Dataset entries
________________
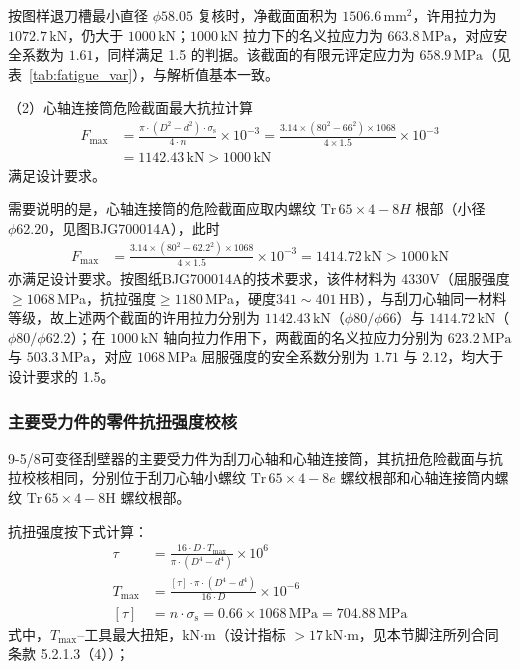 按图样退刀槽最小直径 $\phi 58.05$ 复核时，净截面面积为 $1506.6\,\mathrm{mm^{2}}$，许用拉力为 $1072.7\,\mathrm{kN}$，仍大于 $1000\,\mathrm{kN}$；$1000\,\mathrm{kN}$ 拉力下的名义拉应力为 $663.8\,\mathrm{MPa}$，对应安全系数为 $1.61$，同样满足 1.5 的判据。该截面的有限元评定应力为 $658.9\,\mathrm{MPa}$（见表~\ref{tab:fatigue_var}），与解析值基本一致。

（2）心轴连接筒危险截面最大抗拉计算
\begin{equation}
    \begin{aligned}
    F_{\max} &= \frac{\pi \cdot (D^2 - d^2) \cdot \sigma_{\mathrm{s}}}{4 \cdot n} \times 10^{-3}
             = \frac{3.14 \times (80^2 - 66^2) \times 1068}{4 \times 1.5} \times 10^{-3} \\
             &= 1142.43\,\mathrm{kN} > 1000\,\mathrm{kN}
    \end{aligned}
\end{equation}
满足设计要求。

需要说明的是，心轴连接筒的危险截面应取内螺纹 $\mathrm{Tr}\,65\times4-8H$ 根部（小径 $\phi 62.20$，见图BJG700014A），此时
\begin{equation}
    \begin{aligned}
    F_{\max} &= \frac{3.14 \times (80^2 - 62.2^2) \times 1068}{4 \times 1.5} \times 10^{-3}
             = 1414.72\,\mathrm{kN} > 1000\,\mathrm{kN}
    \end{aligned}
\end{equation}
亦满足设计要求。按图纸BJG700014A的技术要求，该件材料为 4330V（屈服强度$\ge 1068$\,MPa，抗拉强度$\ge 1180$\,MPa，硬度$341\sim401$\,HB），与刮刀心轴同一材料等级，故上述两个截面的许用拉力分别为 $1142.43\,\mathrm{kN}$（$\phi 80/\phi 66$）与 $1414.72\,\mathrm{kN}$（$\phi 80/\phi 62.2$）；在 $1000\,\mathrm{kN}$ 轴向拉力作用下，两截面的名义拉应力分别为 $623.2\,\mathrm{MPa}$ 与 $503.3\,\mathrm{MPa}$，对应 $1068\,\mathrm{MPa}$ 屈服强度的安全系数分别为 $1.71$ 与 $2.12$，均大于设计要求的 1.5。


\subsubsection{主要受力件的零件抗扭强度校核}\label{sec:torsion-var}

9-5/8\inch 可变径刮壁器的主要受力件为刮刀心轴和心轴连接筒，其抗扭危险截面与抗拉校核相同，分别位于刮刀心轴小螺纹 $\mathrm{Tr}\,65 \times 4-8e$ 螺纹根部和心轴连接筒内螺纹 $\mathrm{Tr}\,65 \times 4-8\mathrm{H}$ 螺纹根部。

抗扭强度按下式计算：
\begin{equation}
    \begin{aligned}
        \tau &= \frac{16 \cdot D \cdot T_{\max}}{\pi \cdot (D^4 - d^4)} \times 10^{6} \\
        T_{\max} &= \frac{[\tau] \cdot \pi \cdot (D^4 - d^4)}{16 \cdot D} \times 10^{-6} \\
        [\tau] &= n \cdot \sigma_{\mathrm{s}} = 0.66 \times 1068\,\mathrm{MPa} = 704.88\,\mathrm{MPa}
    \end{aligned}
\end{equation}
式中，$T_{\max}$--工具最大扭矩，kN$\cdot$m（设计指标 $>17$\,kN$\cdot$m，见本节脚注所列合同条款 5.2.1.3（4））；

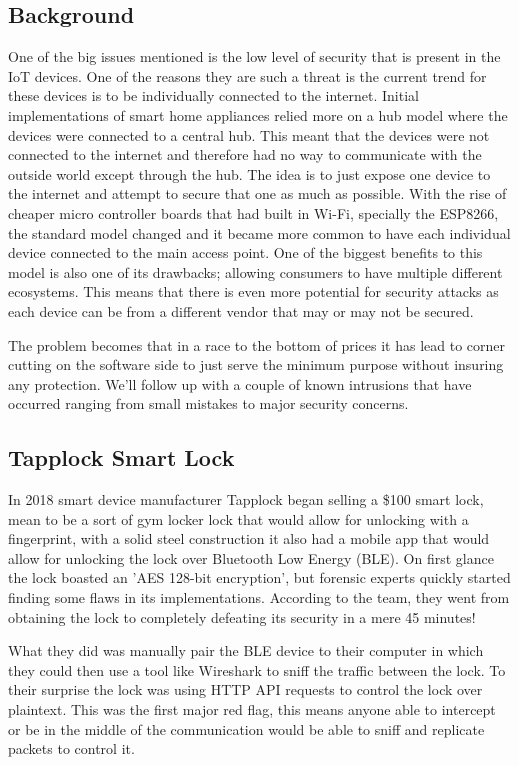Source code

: \documentclass[acmlarge]{style/acmart}
\begin{document}
\subsection{Background}

One of the big issues mentioned is the low level of security that is present in the IoT devices. One of the reasons they are such a threat is the current trend for these devices is to be individually connected to the internet. Initial implementations of smart home appliances relied more on a hub model where the devices were connected to a central hub. This meant that the devices were not connected to the internet and therefore had no way to communicate with the outside world except through the hub. The idea is to just expose one device to the internet and attempt to secure that one as much as possible. With the rise of cheaper micro controller boards that had built in Wi-Fi, specially the ESP8266, the standard model changed and it became more common to have each individual device connected to the main access point. One of the biggest benefits to this model is also one of its drawbacks; allowing consumers to have multiple different ecosystems. This means that there is even more potential for security attacks as each device can be from a different vendor that may or may not be secured.  

The problem becomes that in a race to the bottom of prices it has lead to corner cutting on the software side to just serve the minimum purpose without insuring any protection. We'll follow up with a couple of known intrusions that have occurred ranging from small mistakes to major security concerns. 


\subsection{Tapplock Smart Lock}

In 2018 smart device manufacturer Tapplock began selling a \$100 smart lock, mean to be a sort of gym locker lock that would allow for unlocking with a fingerprint, with a solid steel construction it also had a mobile app that would allow for unlocking the lock over Bluetooth Low Energy (BLE).
On first glance the lock boasted an 'AES 128-bit encryption', but forensic experts quickly started finding some flaws in its implementations. According to the team, they went from obtaining the lock to completely defeating its security in a mere 45 minutes! \cite{Ken_2018}

What they did was manually pair the BLE device to their computer in which they could then use a tool like Wireshark to sniff the traffic between the lock. To their surprise the lock was using HTTP API requests to control the lock over plaintext. This was the first major red flag, this means anyone able to intercept or be in the middle of the communication would be able to sniff and replicate packets to control it. 
\end{document}

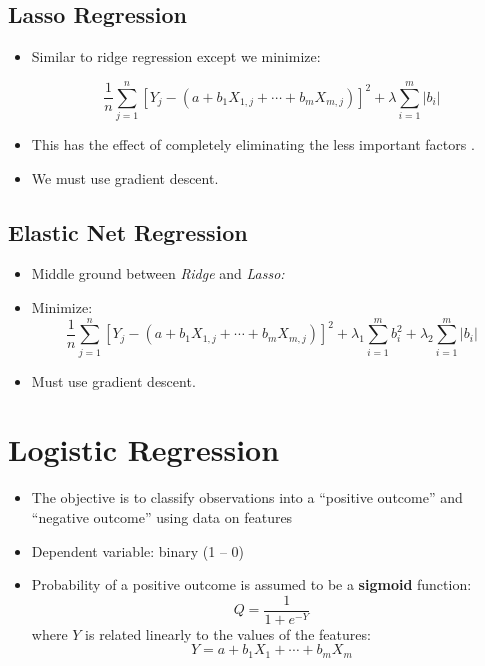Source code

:\subsection{Lasso Regression}

\begin{itemize}
    \item Similar to ridge regression except we minimize:
          
          \begin{equation*}
              \frac{1}{n}\sum\limits _{j=1}^{n}\left[ Y_{j} -\left(a+b_{1} X_{1,j} +\cdots +b_{m} X_{m,j}\right)\right]^{2} +\lambda \sum _{i=1}^{m}\left| b_{i}\right| 
          \end{equation*}
    \item This has the effect of completely eliminating the less important factors .
    \item We must use gradient descent.
\end{itemize}

\subsection{Elastic Net Regression}

\begin{itemize}
    \item Middle ground between \textit{Ridge} and \textit{Lasso:}
    \item Minimize:
          \begin{equation*}
              \frac{1}{n}\sum\limits _{j=1}^{n}[ Y_{j} -(a+b_{1} X_{1,j} +\cdots +b_{m} X_{m,j})]^{2} +\lambda _{1}\sum _{i=1}^{m} b_{i}^{2} +\lambda _{2}\sum _{i=1}^{m}| b_{i}| 
          \end{equation*}
    \item Must use gradient descent.
\end{itemize}

\section{Logistic Regression}

\begin{itemize}
    \item The objective is to classify observations into a ``positive outcome'' and ``negative outcome'' using data on features
    \item Dependent variable: binary (1 – 0)
    \item Probability of a positive outcome is assumed to be a \textbf{sigmoid} function:
          \begin{equation*}
              Q=\frac{1}{1+e^{-Y}}
          \end{equation*}where $Y$ is related linearly to the values of the features:
          \begin{equation*}
              Y=a+b_{1} X_{1} +\cdots +b_{m} X_{m}
          \end{equation*}          
\end{itemize}

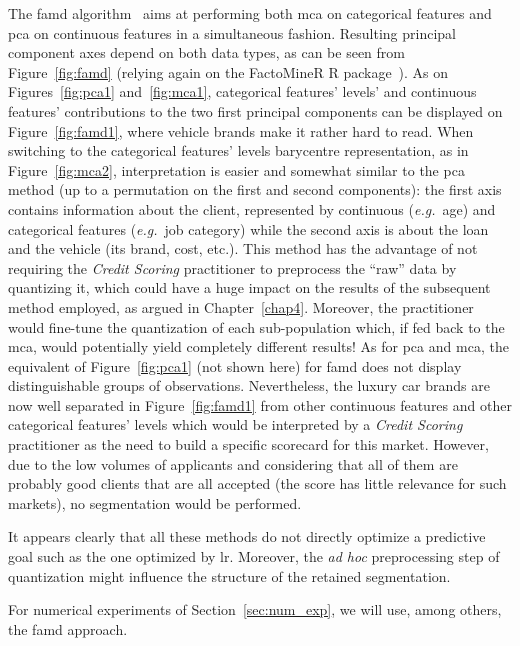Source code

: The \gls{famd} algorithm~\cite{pages2014multiple} aims at performing both \gls{mca} on categorical features and \gls{pca} on continuous features in a simultaneous fashion. Resulting principal component axes depend on both data types, as can be seen from Figure~\ref{fig:famd} (relying again on the FactoMineR \textsc{R} package~\cite{JSSv025i01}). As on Figures~\ref{fig:pca1} and~\ref{fig:mca1}, categorical features' levels' and continuous features' contributions to the two first principal components can be displayed on Figure~\ref{fig:famd1}, where vehicle brands make it rather hard to read. When switching to the categorical features' levels barycentre representation, as in Figure~\ref{fig:mca2}, interpretation is easier and somewhat similar to the \gls{pca} method (up to a permutation on the first and second components): the first axis contains information about the client, represented by continuous (\textit{e.g.}\ age) and categorical features (\textit{e.g.}\ job category) while the second axis is about the loan and the vehicle (its brand, cost, etc.).
This method has the advantage of not requiring the \textit{Credit Scoring} practitioner to preprocess the ``raw'' data by quantizing it, which could have a huge impact on the results of the subsequent method employed, as argued in Chapter~\ref{chap4}. Moreover, the practitioner would fine-tune the quantization of each sub-population which, if fed back to the \gls{mca}, would potentially yield completely different results! As for \gls{pca} and \gls{mca}, the equivalent of Figure~\ref{fig:pca1} (not shown here) for \gls{famd} does not display distinguishable groups of observations. Nevertheless, the luxury car brands are now well separated in Figure~\ref{fig:famd1} from other continuous features and other categorical features' levels which would be interpreted by a \textit{Credit Scoring} practitioner as the need to build a specific scorecard for this market. However, due to the low volumes of applicants and considering that all of them are probably good clients that are all accepted (the score has little relevance for such markets), no segmentation would be performed.

\medskip

It appears clearly that all these methods do not directly optimize a predictive goal such as the one optimized by \gls{lr}. Moreover, the \textit{ad hoc} preprocessing step of quantization might influence the structure of the retained segmentation. 

For numerical experiments of Section~\ref{sec:num_exp}, we will use, among others, the \gls{famd} approach.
________________
Work request
Copy each line of the entries in which the string "gradient" is found.

Answer for the task
    \item We must use gradient descent.
    \item Must use gradient descent.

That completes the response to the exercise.